Un Piano Industriale Straordinario per salvare la manifattura italiana e rimettere in moto la crescita del Paese. È la proposta lanciata dal presidente di Confindustria, Emanuele Orsini, dall’assemblea annuale (che ieri si è tenuta per la prima volta non a Roma ma a Bologna per «valorizzare i territori») rivolgendosi direttamente al premier Meloni e alla presidente dell’Europarlamento Roberta Metsola. «Servono almeno 8 miliardi l’anno per tre anni da destinare agli investimenti produttivi, utilizzando le risorse del Pnrr che non potranno essere spese entro il 2026», ha detto Orsini sottolineando che solo in questo modo si può evitare il rischio di deindustrializzazione in Italia. L’obiettivo è ambizioso: «raggiungere almeno il 2% di crescita del Pil nel prossimo triennio».

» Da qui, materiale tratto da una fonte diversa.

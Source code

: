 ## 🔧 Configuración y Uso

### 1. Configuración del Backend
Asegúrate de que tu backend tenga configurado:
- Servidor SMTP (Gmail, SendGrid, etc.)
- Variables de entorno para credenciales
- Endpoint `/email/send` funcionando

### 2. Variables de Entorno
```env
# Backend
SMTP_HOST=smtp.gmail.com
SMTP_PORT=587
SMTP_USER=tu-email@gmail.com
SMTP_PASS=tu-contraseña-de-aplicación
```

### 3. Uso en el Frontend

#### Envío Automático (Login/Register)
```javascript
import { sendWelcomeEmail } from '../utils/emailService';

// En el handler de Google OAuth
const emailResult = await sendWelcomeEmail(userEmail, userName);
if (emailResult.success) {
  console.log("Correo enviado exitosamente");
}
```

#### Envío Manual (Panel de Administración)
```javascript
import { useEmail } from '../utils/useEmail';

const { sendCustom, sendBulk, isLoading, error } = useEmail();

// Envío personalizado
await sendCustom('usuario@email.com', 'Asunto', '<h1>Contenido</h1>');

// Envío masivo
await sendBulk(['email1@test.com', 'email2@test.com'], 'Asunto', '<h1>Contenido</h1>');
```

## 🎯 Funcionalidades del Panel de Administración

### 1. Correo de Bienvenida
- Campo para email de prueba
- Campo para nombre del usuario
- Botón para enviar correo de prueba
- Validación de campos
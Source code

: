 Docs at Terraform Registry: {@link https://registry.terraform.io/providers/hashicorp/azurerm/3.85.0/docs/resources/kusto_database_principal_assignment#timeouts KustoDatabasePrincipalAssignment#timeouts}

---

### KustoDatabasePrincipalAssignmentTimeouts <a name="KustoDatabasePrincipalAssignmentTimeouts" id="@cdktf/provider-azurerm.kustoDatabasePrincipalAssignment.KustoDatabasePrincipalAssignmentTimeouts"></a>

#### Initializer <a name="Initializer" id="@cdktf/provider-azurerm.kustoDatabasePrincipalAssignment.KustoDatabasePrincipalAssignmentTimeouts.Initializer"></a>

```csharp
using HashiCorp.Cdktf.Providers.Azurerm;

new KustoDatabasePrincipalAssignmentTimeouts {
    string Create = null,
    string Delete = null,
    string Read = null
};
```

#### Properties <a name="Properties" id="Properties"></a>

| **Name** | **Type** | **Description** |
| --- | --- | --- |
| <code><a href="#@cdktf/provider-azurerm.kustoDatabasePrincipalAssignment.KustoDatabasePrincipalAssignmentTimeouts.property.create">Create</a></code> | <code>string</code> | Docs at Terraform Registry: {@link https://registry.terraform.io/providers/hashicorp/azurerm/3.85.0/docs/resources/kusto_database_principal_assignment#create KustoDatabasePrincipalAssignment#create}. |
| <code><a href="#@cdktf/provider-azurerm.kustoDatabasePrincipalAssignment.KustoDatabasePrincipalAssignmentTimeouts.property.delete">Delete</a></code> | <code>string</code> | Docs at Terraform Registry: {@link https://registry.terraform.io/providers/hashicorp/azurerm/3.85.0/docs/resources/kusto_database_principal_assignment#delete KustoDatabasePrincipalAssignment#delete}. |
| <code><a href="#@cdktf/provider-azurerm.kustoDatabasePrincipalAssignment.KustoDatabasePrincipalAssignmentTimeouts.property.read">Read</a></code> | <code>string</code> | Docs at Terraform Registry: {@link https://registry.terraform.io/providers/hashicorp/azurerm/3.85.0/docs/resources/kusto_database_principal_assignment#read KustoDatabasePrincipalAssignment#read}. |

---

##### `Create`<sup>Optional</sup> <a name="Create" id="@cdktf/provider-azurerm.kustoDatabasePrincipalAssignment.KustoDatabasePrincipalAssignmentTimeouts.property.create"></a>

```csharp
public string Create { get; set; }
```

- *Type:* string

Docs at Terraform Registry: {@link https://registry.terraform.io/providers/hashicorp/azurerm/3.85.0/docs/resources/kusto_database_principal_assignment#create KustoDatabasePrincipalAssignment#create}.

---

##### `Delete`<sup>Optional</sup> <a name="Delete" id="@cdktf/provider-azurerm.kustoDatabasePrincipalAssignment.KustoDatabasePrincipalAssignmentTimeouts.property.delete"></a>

«O si potenzia l’Ires premiale o si ripristina un’Ace (l’aiuto alla crescita economica abolito da quest’anno; ndr) per l’industria, strumenti più che mai essenziali per patrimonializzare e incrementare gli investimenti del sistema produttivo italiano», ha rimarcato il numero uno degli industriali. La produzione cala da due anni, e la crisi sta bloccando gli investimenti in impianti e macchinari. L’occupazione tiene solo grazie allo sforzo delle imprese. «Tra le grandi imprese industriali associate a Confindustria, due su tre (67,9%) stanno trattenendo i propri dipendenti nonostante il calo dell’attività. Di queste, oltre un terzo (34,8%) lo fa per mantenere le competenze già presenti in azienda, consapevole delle difficoltà nel reperire nuovo personale qualificato. Ma per quanto potremo ancora farlo?», si è chiesto retoricamente.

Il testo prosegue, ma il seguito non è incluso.